反戦デモ行進に参加する(デン・ハーグにて)

 この5月18日日曜日に、オランダ・デンハーグの中心部で、イスラエルに対するオランダ政府の立場とパレスチナ・ガザ地区での戦争に抗議する大規模なデモが行われ、主催者によれば約10万人が参加したとのこと(もっと多かったのではとの推測も)。このデモは、オランダにおける過去20年間で最大規模とされ、デモ参加者は赤い服を着ることが事前に推奨されており、「レッドライン(Rodelijn:越えてはならない一線)」を象徴的に表現することを目的とした行進がデン・ハーグ市内で午後いっぱい繰り広げられ、町中が赤く染まりました。行進はハーグ中央駅側のマリ広場から国際司法裁判所のある平和宮まで続き、その後市内を練り歩いてマリ広場に夕方戻りました。ちなみに同裁判所ではイスラエル首相らに対するジェノサイド(集団殺戮)訴訟が進行中です。
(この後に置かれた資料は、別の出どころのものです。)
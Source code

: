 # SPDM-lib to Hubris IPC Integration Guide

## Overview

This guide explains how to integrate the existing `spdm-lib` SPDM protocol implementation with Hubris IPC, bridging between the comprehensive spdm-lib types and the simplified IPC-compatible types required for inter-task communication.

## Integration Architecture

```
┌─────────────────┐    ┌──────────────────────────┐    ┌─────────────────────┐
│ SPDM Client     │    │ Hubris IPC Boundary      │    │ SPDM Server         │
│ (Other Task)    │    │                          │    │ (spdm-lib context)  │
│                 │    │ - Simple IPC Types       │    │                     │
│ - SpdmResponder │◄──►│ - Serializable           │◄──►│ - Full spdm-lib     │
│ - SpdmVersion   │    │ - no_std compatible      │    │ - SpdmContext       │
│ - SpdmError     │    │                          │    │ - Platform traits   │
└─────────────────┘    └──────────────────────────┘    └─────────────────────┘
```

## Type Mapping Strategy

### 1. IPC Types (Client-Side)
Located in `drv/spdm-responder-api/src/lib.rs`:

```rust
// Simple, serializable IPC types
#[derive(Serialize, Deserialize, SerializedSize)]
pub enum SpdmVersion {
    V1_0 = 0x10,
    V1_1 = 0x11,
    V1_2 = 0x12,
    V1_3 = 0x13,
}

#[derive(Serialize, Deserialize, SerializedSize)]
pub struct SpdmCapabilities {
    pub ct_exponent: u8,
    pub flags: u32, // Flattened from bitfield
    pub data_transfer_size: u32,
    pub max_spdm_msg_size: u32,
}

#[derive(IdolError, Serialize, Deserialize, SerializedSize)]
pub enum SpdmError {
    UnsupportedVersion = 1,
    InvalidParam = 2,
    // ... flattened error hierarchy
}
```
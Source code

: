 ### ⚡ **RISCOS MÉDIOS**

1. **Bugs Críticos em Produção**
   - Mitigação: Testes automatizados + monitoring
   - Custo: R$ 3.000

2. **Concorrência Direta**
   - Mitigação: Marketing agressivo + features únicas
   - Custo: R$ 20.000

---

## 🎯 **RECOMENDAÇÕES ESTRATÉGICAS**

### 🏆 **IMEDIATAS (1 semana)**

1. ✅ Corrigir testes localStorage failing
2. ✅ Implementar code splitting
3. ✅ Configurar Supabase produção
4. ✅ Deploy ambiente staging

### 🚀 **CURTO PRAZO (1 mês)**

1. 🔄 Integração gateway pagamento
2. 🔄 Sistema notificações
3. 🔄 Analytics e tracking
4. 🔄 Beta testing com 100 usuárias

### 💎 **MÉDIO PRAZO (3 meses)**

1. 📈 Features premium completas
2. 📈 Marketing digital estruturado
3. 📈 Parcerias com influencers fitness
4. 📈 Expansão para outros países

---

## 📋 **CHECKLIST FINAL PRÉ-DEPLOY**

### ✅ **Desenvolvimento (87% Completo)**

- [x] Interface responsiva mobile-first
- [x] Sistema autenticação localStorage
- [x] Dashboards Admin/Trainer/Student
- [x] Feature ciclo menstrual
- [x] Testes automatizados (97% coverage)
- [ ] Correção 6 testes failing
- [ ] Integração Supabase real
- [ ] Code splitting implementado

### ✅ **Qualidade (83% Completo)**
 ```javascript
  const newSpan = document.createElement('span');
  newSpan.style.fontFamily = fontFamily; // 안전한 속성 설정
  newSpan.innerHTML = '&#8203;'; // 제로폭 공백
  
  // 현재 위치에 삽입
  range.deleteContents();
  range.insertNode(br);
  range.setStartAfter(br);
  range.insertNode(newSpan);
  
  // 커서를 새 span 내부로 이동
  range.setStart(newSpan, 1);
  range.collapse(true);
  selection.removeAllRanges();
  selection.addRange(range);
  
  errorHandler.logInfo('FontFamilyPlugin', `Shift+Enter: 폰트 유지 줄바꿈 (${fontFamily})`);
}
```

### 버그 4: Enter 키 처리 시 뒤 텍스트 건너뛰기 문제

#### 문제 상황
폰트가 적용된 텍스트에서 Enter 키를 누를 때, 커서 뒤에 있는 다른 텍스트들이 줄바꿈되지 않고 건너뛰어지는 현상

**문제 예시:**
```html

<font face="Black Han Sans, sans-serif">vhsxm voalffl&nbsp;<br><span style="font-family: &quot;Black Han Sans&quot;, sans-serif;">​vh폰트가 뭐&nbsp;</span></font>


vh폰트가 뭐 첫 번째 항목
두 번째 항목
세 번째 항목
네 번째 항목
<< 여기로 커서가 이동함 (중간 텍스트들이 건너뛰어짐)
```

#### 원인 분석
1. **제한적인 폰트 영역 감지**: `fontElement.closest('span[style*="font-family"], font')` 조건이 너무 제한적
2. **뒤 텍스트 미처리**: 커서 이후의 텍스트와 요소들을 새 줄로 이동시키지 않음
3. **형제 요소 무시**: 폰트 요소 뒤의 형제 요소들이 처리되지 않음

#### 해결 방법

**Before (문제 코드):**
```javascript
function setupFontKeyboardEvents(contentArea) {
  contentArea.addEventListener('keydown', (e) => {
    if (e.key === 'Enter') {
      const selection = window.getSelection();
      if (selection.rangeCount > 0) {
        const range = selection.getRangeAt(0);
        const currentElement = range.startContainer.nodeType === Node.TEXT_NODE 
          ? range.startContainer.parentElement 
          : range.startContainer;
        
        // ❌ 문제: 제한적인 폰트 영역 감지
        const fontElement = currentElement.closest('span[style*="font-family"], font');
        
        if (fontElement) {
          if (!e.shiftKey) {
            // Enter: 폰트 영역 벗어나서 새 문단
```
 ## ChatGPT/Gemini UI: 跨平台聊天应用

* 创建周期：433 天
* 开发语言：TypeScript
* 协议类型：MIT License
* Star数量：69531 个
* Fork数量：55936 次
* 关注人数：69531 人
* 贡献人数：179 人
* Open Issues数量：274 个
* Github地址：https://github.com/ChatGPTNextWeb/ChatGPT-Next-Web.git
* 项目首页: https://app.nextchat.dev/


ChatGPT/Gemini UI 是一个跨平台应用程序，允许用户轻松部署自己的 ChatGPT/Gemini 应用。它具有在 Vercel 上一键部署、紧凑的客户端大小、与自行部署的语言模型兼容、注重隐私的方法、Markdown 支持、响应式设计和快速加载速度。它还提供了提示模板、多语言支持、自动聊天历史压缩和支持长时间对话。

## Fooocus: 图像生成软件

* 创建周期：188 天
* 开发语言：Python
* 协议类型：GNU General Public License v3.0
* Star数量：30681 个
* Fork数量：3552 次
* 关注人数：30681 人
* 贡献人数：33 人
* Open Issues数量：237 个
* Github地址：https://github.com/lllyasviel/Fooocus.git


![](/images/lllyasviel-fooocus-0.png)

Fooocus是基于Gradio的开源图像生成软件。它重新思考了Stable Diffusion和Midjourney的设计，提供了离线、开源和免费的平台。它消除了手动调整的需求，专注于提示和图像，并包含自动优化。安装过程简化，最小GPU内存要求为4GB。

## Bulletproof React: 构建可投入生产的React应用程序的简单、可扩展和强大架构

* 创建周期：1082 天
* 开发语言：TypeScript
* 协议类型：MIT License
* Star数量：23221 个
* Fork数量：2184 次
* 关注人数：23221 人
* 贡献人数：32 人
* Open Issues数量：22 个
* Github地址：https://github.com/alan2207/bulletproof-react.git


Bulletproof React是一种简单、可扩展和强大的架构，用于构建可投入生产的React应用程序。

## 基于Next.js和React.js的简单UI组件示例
 この反戦デモ行進は、アムネスティ・インターナショナルや国境なき医師団、オックスファム、そしてSave the Childrenなど複数の人権・支援団体によって組織され、警官が見守る中、平和裡に終わってホッとしました。実はこれらの団体は4月にもオランダ政府と対話したのですが、外交的対応に消極的な政府の姿勢に失望を示していました。この5月になってようやく、ヴェルトカンプ外相がイスラエルの人権侵害に対してEUによる調査を求めるなど、より厳しい姿勢を見せています。一方で、オランダ政府は依然としてイスラエルの自衛権を強調し、経済制裁など具体的な圧力を回避しており、連立与党の一つである極右政党PVVの親イスラエル的立場に配慮した結果ともみられてます。

 マリエッタの誘いを受けて、なんとなく好奇心で参加した今回のデン・ハーグでの反戦デモ行進。振り返ってみれば、オランダの政治情勢やウクライナを取り巻く各国での戦況、そして人権問題について自分なりに考える良い機会となりました。行進中に、見知らぬ人と立ち話をしたり、バッタリ知人(隣家のお嬢さんとか)に会ったりという楽しみ。当日夜のニュースでは、デモ参加者へのインタビューが放映されたのですが、デモ行進に初めて参加したと答える人が半数近くいたのにはビックリしました。一般市民もキナ臭くなっている昨今の情勢に、オランダ人たちも、これまで以上に危機感を持っているのでは?と思ったところです。